Sunday, August 23, 2015

Going to see the Dead, thumbing it down the Pacific Coast

The early days of Eneput Day Care Center.
Back when I was 14 and my sister was 11, mom got this great idea to see if the Grateful Dead would do a concert in Fairbanks, Alaska. Back then, the Dead would give a portion of the gate receipts to benefit nonprofits in the area.

Mom had inherited a bunch of money and like a good hippy used it all to create a foundation for a day care center and day camp that she called Eneput, which in Yupik means "our house." The place took care of scads of kids, mostly those of single mothers so they could get work in what was then a pretty godforsaken economy up North.

It always needed money. We had nothing. Mom was a true believer. We lived the life of the Last Whole Earth Catalog and Diet for a Small Planet. We raised our own food. We didn't have a car. We got cold and hitchhiked every day. Eneput always needed money. Mom was a fundraising fiend. She was into politics, and she helped write the Alaska Day Care Assistance Act, which subsidized day care for poor people.

But the Dead was a wild idea. Greg Herring was a friend of all the hippies who ran Eneput. Everybody called him Bigfoot. He was bearded and had the hair and persona of the day. He said he got to know the Dead following them around on tour.

He was an original Deadhead. He really did know them.

I didn't care. I was 14. However, one Friday after working all day as a camp counselor at mom's day camp — which had several hundred kids at Fairbanks' AlaskaLand — I found Bigfoot at the house. Not a good sign. Bigfoot always had big ideas. And he had no money. Neither did mom. I rode my bike home the 12 miles from AlaskaLand. I hated hitchhiking. Back then we mostly got picked up by people with trucks and rode in the back. That sucked in the cold.

"So," mom said. "Bigfoot will take us to meet the Grateful Dead."

"Oh?" I said, knowing that he was usually full of malarky. Then she explained. We would travel by plane to Seattle and thumb a ride at Sea-Tac. No big deal. It was 1975. Hitchhiking isn't legal on the freeways until Oregon but we wait at the on-ramps.

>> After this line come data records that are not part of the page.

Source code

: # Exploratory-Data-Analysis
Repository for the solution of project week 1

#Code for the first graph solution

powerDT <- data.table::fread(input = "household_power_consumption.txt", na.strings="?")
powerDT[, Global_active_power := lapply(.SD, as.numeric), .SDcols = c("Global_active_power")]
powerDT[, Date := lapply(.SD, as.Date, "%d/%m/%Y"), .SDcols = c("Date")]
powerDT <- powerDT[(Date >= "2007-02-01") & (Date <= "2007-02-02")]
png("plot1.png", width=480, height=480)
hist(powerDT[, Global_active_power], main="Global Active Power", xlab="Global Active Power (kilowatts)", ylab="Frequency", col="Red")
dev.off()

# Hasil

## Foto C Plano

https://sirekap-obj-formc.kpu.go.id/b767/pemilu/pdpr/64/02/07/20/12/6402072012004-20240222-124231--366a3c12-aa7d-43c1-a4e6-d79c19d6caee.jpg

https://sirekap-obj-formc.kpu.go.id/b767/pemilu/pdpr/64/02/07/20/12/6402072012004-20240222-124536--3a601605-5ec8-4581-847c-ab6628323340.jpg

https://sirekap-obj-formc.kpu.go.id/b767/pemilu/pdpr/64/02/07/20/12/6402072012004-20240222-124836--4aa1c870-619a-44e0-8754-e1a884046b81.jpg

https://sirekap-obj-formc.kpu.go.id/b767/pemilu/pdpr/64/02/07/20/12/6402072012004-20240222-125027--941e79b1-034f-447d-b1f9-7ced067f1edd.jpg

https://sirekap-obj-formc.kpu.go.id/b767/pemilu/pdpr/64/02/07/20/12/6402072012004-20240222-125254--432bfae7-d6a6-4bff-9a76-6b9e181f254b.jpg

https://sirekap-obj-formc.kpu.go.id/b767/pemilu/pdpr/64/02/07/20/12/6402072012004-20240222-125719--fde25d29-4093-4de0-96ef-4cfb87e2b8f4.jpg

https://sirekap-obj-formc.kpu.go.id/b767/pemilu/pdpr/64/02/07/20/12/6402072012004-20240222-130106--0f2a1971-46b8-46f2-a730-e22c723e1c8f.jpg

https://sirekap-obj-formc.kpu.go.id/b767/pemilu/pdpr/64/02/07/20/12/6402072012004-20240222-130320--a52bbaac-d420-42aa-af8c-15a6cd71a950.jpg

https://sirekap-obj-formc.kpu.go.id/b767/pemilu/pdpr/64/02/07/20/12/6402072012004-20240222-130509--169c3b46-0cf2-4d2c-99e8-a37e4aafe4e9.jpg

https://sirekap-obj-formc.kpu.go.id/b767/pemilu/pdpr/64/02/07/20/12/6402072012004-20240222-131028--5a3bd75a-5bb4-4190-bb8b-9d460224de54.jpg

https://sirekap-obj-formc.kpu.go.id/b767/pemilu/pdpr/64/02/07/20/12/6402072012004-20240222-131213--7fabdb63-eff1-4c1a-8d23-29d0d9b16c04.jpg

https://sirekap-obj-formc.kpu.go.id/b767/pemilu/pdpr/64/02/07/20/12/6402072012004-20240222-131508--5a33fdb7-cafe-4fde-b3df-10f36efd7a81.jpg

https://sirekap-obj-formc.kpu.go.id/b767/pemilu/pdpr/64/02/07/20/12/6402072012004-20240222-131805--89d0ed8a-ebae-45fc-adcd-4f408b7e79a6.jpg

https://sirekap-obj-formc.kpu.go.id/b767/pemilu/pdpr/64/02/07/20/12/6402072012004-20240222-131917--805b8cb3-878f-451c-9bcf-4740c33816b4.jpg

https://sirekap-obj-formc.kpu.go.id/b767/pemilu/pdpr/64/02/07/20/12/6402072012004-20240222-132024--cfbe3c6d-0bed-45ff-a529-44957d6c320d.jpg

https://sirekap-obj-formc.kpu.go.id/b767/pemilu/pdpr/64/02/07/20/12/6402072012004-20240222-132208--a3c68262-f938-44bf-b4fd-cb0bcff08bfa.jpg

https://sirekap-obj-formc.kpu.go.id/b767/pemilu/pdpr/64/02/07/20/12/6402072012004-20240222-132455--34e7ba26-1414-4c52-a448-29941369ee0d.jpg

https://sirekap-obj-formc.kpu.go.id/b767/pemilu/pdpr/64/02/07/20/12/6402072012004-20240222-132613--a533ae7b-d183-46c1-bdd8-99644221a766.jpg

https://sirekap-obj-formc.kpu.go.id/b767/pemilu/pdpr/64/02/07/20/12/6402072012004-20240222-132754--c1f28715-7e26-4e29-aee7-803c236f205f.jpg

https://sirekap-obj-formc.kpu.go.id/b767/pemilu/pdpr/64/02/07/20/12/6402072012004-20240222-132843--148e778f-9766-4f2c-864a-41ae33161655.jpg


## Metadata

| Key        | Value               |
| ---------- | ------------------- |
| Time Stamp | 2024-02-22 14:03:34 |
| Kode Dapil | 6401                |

"It will be an adventure," mom said.

It was. We bought one-way tickets to Seattle from Fairbanks International, landed in Seattle with no cash. Of course the banks were closed. Mom had a check book and her voter registration card. Nobody took her checks. I had $20 I didn't tell her about until later.

We got a ride immediately from the airport. Some insurance salesman in a rental. He was nice. Loved the Dead story. Then we got stuck at every on-ramp on Interstate 5. One place had a line of us hitchhikers. One group had been there over night. It didn't look good.